*Exercise objective*. Every line below that contains the word "Lokalisierung" must be copied.

*Given data*.
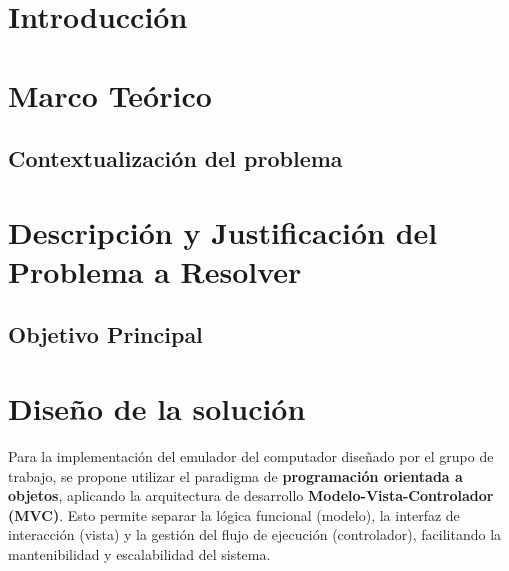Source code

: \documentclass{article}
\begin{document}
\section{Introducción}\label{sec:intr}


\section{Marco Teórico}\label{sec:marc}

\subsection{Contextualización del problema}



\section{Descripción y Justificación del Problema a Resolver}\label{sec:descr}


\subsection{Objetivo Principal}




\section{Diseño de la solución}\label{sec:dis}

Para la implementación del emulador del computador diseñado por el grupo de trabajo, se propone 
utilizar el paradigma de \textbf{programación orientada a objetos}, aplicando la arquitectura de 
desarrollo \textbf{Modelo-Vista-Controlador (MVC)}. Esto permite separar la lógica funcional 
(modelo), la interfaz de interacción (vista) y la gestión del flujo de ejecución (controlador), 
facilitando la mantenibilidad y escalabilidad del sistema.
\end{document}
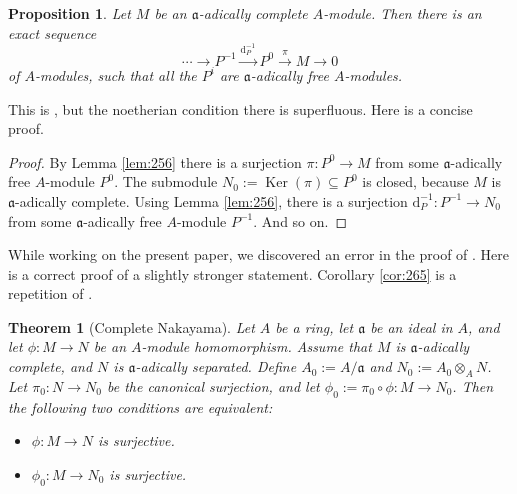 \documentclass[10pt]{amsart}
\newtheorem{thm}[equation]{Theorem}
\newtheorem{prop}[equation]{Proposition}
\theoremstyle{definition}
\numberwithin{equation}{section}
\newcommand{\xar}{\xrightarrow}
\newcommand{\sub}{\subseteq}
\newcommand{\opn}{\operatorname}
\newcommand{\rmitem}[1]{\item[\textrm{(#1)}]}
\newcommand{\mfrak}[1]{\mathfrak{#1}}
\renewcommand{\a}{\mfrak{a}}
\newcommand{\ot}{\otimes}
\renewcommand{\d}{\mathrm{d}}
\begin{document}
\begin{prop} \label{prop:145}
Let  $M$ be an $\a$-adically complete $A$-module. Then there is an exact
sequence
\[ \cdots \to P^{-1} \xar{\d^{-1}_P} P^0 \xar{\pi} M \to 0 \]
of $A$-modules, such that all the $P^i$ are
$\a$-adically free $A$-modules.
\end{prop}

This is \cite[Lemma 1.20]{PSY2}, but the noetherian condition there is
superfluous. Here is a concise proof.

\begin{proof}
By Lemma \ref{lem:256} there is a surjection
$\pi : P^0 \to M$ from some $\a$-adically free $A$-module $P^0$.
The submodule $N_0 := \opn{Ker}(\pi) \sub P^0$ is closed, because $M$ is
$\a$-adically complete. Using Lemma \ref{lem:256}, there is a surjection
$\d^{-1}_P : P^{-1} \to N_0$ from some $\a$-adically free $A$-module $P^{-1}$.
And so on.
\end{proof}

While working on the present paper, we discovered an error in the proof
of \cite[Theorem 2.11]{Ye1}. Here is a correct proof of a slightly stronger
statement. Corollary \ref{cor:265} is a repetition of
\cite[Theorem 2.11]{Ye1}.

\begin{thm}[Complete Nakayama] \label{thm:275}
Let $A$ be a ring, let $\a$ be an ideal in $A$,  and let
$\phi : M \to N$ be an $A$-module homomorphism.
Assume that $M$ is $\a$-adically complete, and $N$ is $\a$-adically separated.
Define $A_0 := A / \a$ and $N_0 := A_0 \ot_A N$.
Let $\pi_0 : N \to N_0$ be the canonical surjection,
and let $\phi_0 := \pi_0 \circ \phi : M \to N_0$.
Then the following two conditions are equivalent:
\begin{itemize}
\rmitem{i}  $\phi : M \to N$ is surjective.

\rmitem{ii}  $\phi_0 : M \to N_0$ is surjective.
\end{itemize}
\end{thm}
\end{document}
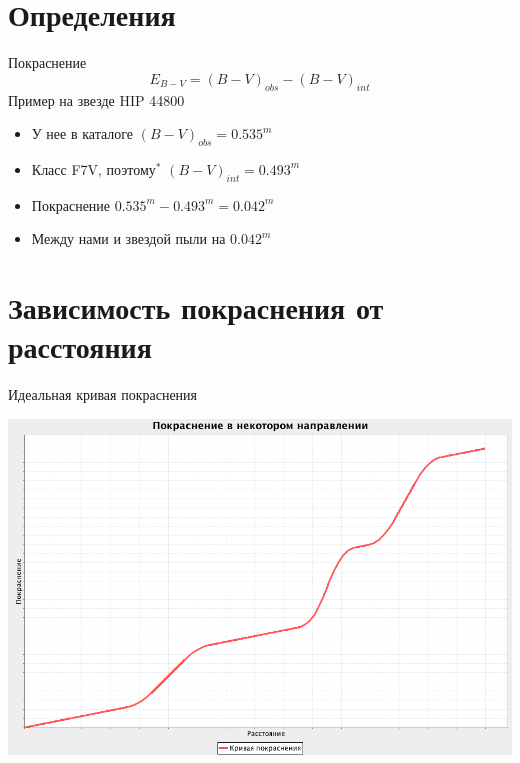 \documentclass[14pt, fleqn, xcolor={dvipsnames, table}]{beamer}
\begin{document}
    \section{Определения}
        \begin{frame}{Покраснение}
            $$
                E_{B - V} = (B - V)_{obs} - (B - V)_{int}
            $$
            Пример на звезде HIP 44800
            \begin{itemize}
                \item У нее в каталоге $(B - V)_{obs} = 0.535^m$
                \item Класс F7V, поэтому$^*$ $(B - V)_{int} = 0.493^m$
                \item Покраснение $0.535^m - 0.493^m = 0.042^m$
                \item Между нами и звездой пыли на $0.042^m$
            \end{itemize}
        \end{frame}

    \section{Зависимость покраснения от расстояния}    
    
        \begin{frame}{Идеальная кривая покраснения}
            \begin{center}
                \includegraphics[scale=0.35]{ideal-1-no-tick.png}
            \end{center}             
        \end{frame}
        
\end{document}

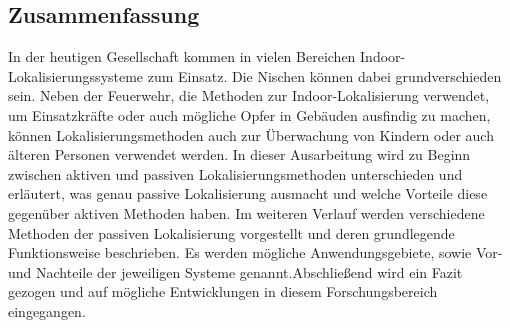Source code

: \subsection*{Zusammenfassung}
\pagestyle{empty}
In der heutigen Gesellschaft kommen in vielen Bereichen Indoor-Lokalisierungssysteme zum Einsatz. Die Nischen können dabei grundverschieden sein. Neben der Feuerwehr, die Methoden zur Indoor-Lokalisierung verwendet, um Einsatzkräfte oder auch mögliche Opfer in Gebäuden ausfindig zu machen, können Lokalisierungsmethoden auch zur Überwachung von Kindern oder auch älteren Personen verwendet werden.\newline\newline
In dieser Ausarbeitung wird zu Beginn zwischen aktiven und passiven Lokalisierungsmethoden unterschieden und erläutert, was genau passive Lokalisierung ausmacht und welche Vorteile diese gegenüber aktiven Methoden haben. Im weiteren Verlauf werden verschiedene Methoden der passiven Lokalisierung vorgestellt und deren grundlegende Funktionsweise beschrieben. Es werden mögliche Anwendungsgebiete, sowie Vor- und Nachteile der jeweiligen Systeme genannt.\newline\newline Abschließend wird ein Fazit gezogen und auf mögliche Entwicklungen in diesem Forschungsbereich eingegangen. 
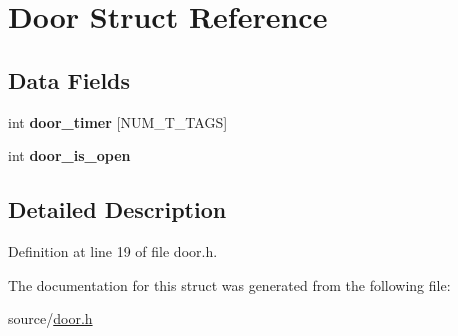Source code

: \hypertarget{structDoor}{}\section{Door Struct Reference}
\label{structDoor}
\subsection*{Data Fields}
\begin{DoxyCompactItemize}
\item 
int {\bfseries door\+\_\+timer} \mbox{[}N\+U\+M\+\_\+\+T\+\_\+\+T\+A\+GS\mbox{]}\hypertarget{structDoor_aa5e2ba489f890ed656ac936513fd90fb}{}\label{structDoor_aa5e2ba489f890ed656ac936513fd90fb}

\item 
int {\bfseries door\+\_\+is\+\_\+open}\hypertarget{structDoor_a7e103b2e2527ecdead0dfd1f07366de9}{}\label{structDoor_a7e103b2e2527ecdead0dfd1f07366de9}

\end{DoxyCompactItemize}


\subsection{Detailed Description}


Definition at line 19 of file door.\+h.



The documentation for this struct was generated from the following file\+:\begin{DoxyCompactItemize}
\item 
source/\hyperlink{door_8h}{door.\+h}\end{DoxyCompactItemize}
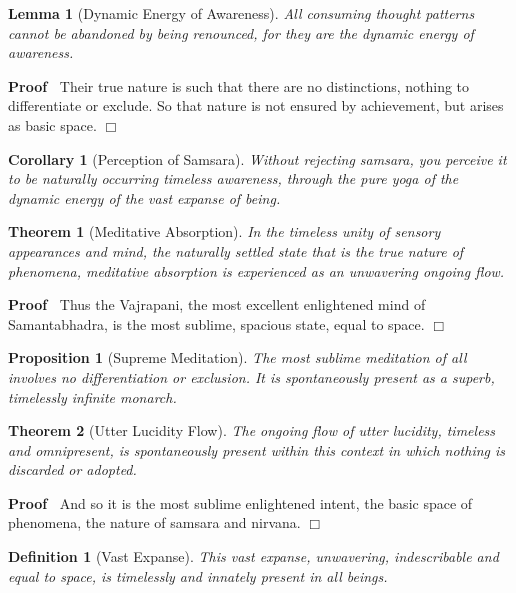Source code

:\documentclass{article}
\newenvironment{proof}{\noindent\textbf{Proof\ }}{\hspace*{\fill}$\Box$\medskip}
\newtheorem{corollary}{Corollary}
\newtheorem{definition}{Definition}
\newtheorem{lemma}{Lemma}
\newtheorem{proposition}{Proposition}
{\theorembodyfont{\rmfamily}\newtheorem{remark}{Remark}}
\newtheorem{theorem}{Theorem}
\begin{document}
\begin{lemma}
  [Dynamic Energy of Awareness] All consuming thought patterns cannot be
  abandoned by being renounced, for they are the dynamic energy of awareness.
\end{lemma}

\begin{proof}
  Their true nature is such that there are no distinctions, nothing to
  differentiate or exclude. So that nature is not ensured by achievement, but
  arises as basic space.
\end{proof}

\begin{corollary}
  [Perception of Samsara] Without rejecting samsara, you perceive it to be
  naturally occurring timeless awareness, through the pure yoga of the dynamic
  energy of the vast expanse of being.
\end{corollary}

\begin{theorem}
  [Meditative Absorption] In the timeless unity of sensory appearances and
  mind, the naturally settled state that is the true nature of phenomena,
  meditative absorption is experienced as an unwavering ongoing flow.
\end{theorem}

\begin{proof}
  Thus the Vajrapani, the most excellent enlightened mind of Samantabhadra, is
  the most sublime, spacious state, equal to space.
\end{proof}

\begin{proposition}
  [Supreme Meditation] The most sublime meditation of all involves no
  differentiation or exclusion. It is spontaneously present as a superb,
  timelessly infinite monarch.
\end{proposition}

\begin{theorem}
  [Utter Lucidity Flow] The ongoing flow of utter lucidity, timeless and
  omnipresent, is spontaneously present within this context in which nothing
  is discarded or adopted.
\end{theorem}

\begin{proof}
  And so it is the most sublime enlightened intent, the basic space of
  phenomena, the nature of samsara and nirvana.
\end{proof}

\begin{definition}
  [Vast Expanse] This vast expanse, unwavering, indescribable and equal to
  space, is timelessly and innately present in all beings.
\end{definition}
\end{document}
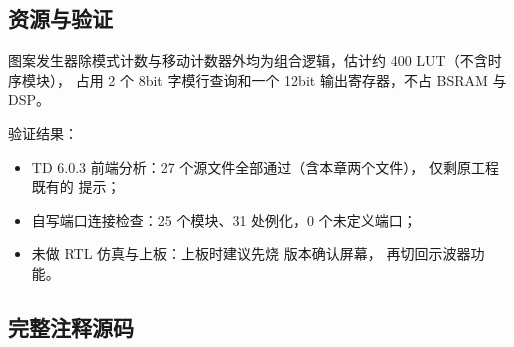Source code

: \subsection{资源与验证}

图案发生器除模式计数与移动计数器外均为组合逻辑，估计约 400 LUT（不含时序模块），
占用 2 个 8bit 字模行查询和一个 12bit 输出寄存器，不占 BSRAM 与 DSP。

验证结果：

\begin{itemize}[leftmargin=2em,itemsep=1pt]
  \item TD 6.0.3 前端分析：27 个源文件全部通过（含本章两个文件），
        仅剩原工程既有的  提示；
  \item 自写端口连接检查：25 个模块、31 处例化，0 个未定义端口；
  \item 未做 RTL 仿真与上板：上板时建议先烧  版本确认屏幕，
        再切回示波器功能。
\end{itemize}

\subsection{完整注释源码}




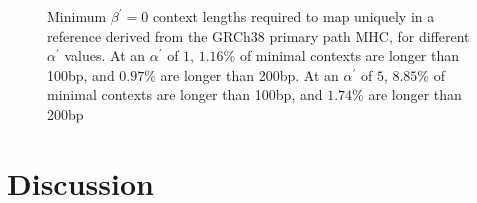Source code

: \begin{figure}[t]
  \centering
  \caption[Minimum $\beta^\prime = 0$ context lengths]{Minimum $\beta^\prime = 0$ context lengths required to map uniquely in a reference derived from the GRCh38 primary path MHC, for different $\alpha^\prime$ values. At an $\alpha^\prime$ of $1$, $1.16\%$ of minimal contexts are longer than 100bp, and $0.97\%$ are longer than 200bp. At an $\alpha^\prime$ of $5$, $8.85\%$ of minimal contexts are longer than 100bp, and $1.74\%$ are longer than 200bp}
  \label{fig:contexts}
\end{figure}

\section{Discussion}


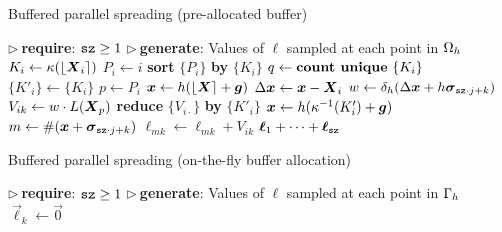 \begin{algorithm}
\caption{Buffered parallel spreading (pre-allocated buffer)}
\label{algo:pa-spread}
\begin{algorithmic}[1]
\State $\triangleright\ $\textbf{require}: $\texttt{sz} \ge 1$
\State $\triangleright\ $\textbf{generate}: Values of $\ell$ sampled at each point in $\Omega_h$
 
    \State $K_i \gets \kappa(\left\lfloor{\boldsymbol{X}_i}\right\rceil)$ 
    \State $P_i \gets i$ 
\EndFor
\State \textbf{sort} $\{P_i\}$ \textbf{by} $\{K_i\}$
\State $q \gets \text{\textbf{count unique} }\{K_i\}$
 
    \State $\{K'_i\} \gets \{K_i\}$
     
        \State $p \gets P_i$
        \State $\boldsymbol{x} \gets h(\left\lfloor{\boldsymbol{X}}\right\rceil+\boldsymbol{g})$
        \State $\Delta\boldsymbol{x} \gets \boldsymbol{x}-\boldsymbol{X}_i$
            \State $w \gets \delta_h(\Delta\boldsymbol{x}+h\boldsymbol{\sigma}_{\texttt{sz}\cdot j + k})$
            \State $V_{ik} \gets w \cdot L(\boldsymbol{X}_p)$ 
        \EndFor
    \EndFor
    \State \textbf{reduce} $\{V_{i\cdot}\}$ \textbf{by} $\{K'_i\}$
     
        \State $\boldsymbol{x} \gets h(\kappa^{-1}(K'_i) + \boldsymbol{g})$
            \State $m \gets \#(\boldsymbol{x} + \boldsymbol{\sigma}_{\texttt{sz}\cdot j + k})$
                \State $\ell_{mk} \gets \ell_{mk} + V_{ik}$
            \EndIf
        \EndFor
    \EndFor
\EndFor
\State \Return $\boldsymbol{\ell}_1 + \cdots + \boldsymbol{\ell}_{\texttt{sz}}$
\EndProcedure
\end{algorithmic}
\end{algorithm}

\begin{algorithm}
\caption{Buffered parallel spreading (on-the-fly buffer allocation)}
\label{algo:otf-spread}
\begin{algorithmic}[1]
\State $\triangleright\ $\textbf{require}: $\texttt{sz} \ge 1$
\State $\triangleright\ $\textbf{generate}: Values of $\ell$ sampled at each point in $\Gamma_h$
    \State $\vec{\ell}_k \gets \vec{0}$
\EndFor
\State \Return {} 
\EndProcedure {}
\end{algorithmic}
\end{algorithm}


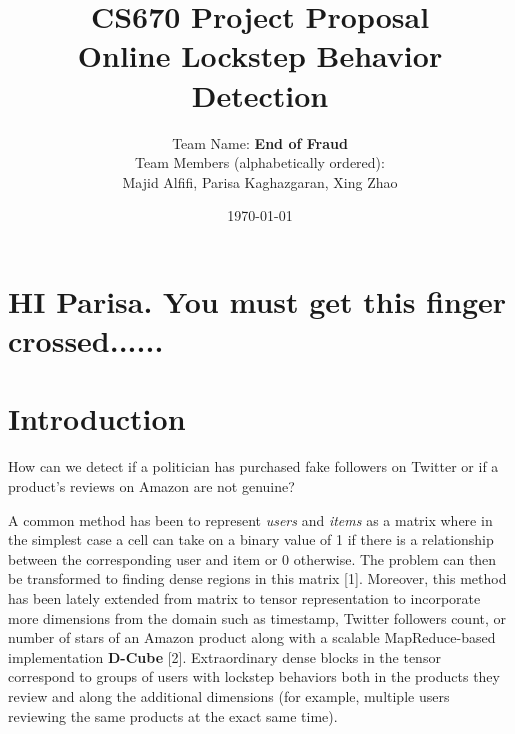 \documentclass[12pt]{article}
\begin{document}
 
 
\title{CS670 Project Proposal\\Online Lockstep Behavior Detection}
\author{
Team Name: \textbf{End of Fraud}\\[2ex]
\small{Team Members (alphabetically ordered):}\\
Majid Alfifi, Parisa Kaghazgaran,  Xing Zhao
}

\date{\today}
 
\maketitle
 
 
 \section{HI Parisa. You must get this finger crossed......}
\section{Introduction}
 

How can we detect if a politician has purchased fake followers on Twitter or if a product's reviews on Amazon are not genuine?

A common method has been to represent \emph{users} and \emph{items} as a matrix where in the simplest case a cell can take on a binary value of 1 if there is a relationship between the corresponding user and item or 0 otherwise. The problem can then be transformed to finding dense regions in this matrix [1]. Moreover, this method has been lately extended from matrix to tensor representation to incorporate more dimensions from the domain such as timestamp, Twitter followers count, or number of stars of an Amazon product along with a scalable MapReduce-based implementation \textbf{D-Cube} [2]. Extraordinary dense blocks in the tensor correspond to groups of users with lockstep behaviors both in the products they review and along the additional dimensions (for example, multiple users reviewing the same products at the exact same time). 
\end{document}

*Output for this exercise*.
In der heutigen Gesellschaft kommen in vielen Bereichen Indoor-Lokalisierungssysteme zum Einsatz. Die Nischen können dabei grundverschieden sein. Neben der Feuerwehr, die Methoden zur Indoor-Lokalisierung verwendet, um Einsatzkräfte oder auch mögliche Opfer in Gebäuden ausfindig zu machen, können Lokalisierungsmethoden auch zur Überwachung von Kindern oder auch älteren Personen verwendet werden.\newline\newline
In dieser Ausarbeitung wird zu Beginn zwischen aktiven und passiven Lokalisierungsmethoden unterschieden und erläutert, was genau passive Lokalisierung ausmacht und welche Vorteile diese gegenüber aktiven Methoden haben. Im weiteren Verlauf werden verschiedene Methoden der passiven Lokalisierung vorgestellt und deren grundlegende Funktionsweise beschrieben. Es werden mögliche Anwendungsgebiete, sowie Vor- und Nachteile der jeweiligen Systeme genannt.\newline\newline Abschließend wird ein Fazit gezogen und auf mögliche Entwicklungen in diesem Forschungsbereich eingegangen. 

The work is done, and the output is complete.